Connect with us

EKBIS

Sambut Tahun 2026, Kementan: Pasokan Pangan Terjaga dan Harga Relatif Stabil

Aktualitas.id -

Dokumentasi - Menteri Pertanian Andi Amran Sulaiman meninjau harga pangan di pasar. Humas Kementan

AKTUALITAS.ID – Mengacu pada Data Pusat Informasi Harga Pangan Strategis (PIHPS) Nasional yang dikelola Bank Indonesia, harga pangan rata-rata nasional di pasar tradisional pada Kamis pagi menunjukkan tren melandai.

Kementerian Pertanian memastikan pasokan pangan nasional terjaga dan harga relatif stabil menyambut 2026, ditopang produksi dalam negeri, distribusi lancar, serta pengawasan pasar intensif di seluruh wilayah Indonesia.

Menteri Pertanian Andi Amran Sulaiman mengapresiasi para pedagang yang mematuhi ketentuan harga eceran tertinggi (HET) sehingga stabilitas harga pangan terjaga dan daya beli masyarakat tetap terlindungi.

“Kepada saudara-saudara yang sudah menjual komoditas pangan di bawah HET, kami ucapkan terima kasih,” kata Mentan sebagaimana keterangan di Jakarta, Kamis (1/1/2026).

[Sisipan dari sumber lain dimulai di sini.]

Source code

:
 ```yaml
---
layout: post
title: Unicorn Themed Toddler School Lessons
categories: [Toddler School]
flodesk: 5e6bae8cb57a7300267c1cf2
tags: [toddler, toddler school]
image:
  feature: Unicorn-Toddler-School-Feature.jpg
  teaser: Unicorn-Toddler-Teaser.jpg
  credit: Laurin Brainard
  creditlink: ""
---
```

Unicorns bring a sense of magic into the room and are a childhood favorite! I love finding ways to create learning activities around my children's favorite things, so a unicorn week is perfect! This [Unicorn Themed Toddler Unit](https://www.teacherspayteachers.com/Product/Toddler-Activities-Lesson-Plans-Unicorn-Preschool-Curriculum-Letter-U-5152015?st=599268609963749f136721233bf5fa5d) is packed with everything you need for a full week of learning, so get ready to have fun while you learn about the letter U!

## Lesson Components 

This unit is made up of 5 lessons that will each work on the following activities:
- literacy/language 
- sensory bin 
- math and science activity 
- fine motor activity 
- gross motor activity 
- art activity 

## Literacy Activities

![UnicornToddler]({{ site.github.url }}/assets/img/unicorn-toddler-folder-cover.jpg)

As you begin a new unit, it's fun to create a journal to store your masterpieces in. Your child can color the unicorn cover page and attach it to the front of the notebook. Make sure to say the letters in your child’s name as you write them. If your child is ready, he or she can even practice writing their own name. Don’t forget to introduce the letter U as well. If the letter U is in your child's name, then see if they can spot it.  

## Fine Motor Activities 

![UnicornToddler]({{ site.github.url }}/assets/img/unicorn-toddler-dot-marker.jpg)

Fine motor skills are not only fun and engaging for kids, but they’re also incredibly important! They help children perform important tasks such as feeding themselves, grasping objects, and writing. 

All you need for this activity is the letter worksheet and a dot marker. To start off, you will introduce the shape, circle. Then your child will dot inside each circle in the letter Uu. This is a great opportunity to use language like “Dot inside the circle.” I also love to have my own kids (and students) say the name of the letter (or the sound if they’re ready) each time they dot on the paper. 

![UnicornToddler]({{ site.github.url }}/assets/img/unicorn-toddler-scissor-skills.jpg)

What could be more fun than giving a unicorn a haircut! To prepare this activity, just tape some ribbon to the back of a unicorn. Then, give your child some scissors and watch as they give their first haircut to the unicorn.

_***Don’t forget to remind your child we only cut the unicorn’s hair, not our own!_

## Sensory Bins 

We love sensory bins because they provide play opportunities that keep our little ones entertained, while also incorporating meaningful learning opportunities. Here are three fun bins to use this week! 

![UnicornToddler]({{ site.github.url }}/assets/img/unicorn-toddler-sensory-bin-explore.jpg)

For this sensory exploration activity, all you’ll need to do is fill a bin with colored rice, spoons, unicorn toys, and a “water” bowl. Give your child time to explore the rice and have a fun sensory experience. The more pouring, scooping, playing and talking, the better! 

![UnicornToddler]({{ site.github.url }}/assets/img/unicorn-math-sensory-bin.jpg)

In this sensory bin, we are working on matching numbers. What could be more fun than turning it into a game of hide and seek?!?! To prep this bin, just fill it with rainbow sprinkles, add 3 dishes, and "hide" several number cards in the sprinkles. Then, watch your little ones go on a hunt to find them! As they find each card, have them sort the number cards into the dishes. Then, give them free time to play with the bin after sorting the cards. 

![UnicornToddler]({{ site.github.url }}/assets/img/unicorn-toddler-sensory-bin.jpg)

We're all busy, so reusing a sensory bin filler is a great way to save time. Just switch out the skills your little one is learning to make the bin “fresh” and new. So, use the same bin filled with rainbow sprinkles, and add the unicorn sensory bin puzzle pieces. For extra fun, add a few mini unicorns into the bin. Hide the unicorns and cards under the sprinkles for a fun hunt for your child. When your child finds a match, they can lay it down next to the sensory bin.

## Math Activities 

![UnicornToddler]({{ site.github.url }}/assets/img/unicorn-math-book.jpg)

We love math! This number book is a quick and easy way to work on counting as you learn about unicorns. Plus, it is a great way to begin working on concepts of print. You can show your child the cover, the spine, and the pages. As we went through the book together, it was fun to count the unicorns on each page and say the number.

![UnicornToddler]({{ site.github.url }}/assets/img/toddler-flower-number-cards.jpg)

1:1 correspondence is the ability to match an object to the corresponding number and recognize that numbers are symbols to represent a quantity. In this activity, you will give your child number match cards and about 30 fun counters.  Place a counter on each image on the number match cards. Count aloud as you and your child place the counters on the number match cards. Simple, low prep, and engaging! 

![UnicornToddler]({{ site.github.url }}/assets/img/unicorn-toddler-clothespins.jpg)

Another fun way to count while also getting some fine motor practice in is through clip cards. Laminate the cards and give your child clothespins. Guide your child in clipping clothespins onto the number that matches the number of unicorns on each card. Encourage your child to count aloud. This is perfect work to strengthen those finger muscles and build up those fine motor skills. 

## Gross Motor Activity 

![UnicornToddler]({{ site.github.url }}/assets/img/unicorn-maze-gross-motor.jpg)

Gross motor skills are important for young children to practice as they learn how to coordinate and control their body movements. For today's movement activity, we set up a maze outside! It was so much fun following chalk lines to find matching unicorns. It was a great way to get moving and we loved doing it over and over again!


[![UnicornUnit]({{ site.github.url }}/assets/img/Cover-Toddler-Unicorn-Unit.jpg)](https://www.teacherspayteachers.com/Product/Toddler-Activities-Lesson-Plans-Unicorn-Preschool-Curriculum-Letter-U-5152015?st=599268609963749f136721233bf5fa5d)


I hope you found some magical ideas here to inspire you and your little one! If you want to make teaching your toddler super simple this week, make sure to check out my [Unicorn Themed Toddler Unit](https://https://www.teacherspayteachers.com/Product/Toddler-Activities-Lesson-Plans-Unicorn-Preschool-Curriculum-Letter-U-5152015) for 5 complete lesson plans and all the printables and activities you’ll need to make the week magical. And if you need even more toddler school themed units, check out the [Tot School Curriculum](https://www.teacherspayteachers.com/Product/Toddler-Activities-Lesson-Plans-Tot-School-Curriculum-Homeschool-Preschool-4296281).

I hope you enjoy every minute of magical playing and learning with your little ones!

Kendati demikian, Amran menegaskan pemerintah tidak akan ragu mengambil tindakan tegas terhadap pihak-pihak jika ada yang berani melanggar aturan di sektor pangan.

Kondisi itu menjadi perhatian karena stok pangan nasional berada dalam kondisi aman dan mencukupi, sehingga tidak ada alasan terjadinya kenaikan harga, khususnya untuk komoditas pangan pokok strategis seperti beras, minyak goreng dan gula konsumsi.

Adapun stok cadangan beras pemerintah (CBP) yang dikelola Perum Bulog hingga akhir Desember 2025 mencapai 3,39 juta ton.

“Saat ini beras dan minyak goreng tidak ada alasan untuk naik karena produksinya banyak. Hal yang sama juga berlaku untuk gula putih, di mana produksi dalam negeri terus meningkat. Jadi, tidak ada alasan harga naik,” ujar Amran.

Ia menegaskan pula pemerintah terus mengawal stabilitas pasokan dan harga melalui pemantauan intensif serta turun langsung ke lapangan.

“Mudah-mudahan semua berjalan sesuai harapan dan tidak ada gangguan dalam beberapa hari ke depan,” kata Amran.